→ **WHAT THE TASK REQUIRES**: Go through the data below and return each line containing the word "live".

(Records contained in a dataset)
▼

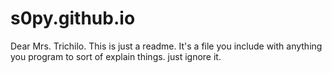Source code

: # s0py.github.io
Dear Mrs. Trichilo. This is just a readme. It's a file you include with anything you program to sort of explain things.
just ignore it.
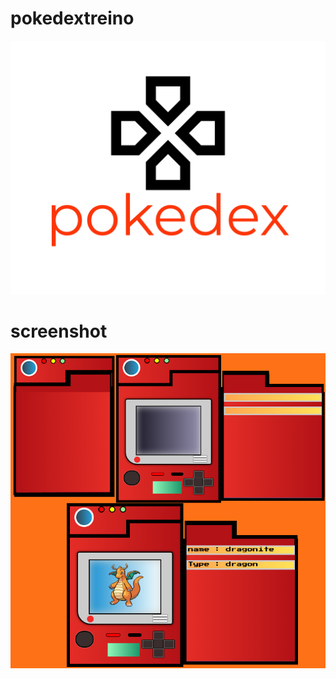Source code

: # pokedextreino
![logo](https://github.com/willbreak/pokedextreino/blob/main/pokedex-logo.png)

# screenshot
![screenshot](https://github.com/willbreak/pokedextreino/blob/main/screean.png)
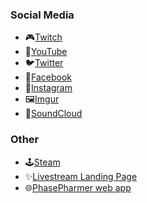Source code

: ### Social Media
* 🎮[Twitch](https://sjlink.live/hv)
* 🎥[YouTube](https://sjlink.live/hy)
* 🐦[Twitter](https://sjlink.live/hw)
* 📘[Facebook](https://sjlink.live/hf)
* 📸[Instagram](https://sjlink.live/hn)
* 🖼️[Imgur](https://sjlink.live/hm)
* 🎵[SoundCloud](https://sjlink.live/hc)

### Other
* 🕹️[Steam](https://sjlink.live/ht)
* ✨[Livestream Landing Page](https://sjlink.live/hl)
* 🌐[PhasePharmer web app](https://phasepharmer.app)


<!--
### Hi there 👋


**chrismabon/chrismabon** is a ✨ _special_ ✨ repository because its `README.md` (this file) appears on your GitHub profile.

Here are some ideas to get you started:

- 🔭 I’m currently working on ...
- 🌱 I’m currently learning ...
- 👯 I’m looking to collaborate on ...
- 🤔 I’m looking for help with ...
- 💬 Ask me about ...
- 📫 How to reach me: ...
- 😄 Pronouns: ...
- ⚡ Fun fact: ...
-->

▲
▼

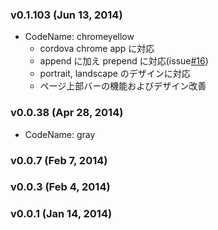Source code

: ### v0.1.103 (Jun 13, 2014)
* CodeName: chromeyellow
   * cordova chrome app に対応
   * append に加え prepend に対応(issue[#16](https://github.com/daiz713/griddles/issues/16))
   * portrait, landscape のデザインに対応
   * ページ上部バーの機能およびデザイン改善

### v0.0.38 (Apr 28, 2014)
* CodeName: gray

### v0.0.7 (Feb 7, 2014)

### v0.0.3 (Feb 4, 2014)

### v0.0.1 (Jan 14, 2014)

▲

→ **ANSWER TO THIS EXERCISE**:
* 🎮[Twitch](https://sjlink.live/hv)
* 🎥[YouTube](https://sjlink.live/hy)
* 🐦[Twitter](https://sjlink.live/hw)
* 📘[Facebook](https://sjlink.live/hf)
* 📸[Instagram](https://sjlink.live/hn)
* 🖼️[Imgur](https://sjlink.live/hm)
* 🎵[SoundCloud](https://sjlink.live/hc)
* 🕹️[Steam](https://sjlink.live/ht)
* ✨[Livestream Landing Page](https://sjlink.live/hl)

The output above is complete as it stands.